Abstract

To evaluate the performance of risk calculators (RCs) predicting lymph node invasion (LNI) and extraprostatic extension (EPE) in men undergoing transperineal magnetic resonance imaging/transrectal ultrasound (TRUS)-fusion template saturation biopsy (TTSB) and conventional systematic TRUS-guided biopsy (SB). The RCs were tested in a consecutive cohort of 645 men undergoing radical prostatectomy with extended pelvic LN dissection between 2005 and 2019. TTSB was performed in 230 (35.7%) and SB in 415 (64.3%) men.

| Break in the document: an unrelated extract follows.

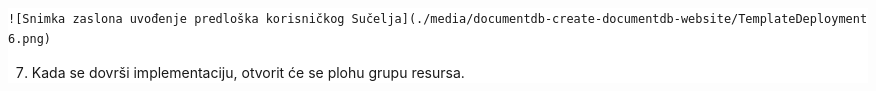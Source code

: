     ![Snimka zaslona uvođenje predloška korisničkog Sučelja](./media/documentdb-create-documentdb-website/TemplateDeployment6.png)

7.  Kada se dovrši implementaciju, otvorit će se plohu grupu resursa.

Risk of LNI and EPE was calculated using the available RCs. Discrimination, calibration, and clinical usefulness stratified by different biopsy techniques were assessed. Lymph node invasion was observed in 23 (10%) and EPE in 73 (31.8%) of cases with TTSB and 53 (12.8%) and 158 (38%) with SB, respectively. RCs showed an excellent discrimination and acceptable calibration for prediction of LNI based on TTSB (area under the curve [AUC]/risk estimation: Memorial Sloan Kettering Cancer Center [MSKCC]-RC 0.79/-4%, Briganti (2012)-RC 0.82/-4%, Gandaglia-RC 0.81/+6%). These were comparable in SB (MSKCC-RC 0.78/+2%; Briganti (2012)-RC 0.77/-3%). Decision curve analysis (DCA) revealed a net benefit at threshold probabilities between 3% and 6% when TTSB was used. For prediction of EPE based on TTSB an inferior discrimination and variable calibration were observed (AUC/risk estimation: MSKCC-RC 0.71/+8% and Martini (2018)-RC 0.69/+2%) achieving a net benefit on DCA only at risk thresholds of >17%. Performance of RCs for prediction of LNI and EPE based on SB showed comparable results with a better performance in the DCA for LNI (risk thresholds 1-2%) and poorer performance for EPE (risk threshold >20%). This study is limited by its retrospective single-institution design. The potentially more accurate grading ability of TTSB did not result in improved performance of preoperative RCs. Prediction tools for LNI proved clinical usefulness while RCs for EPE did not.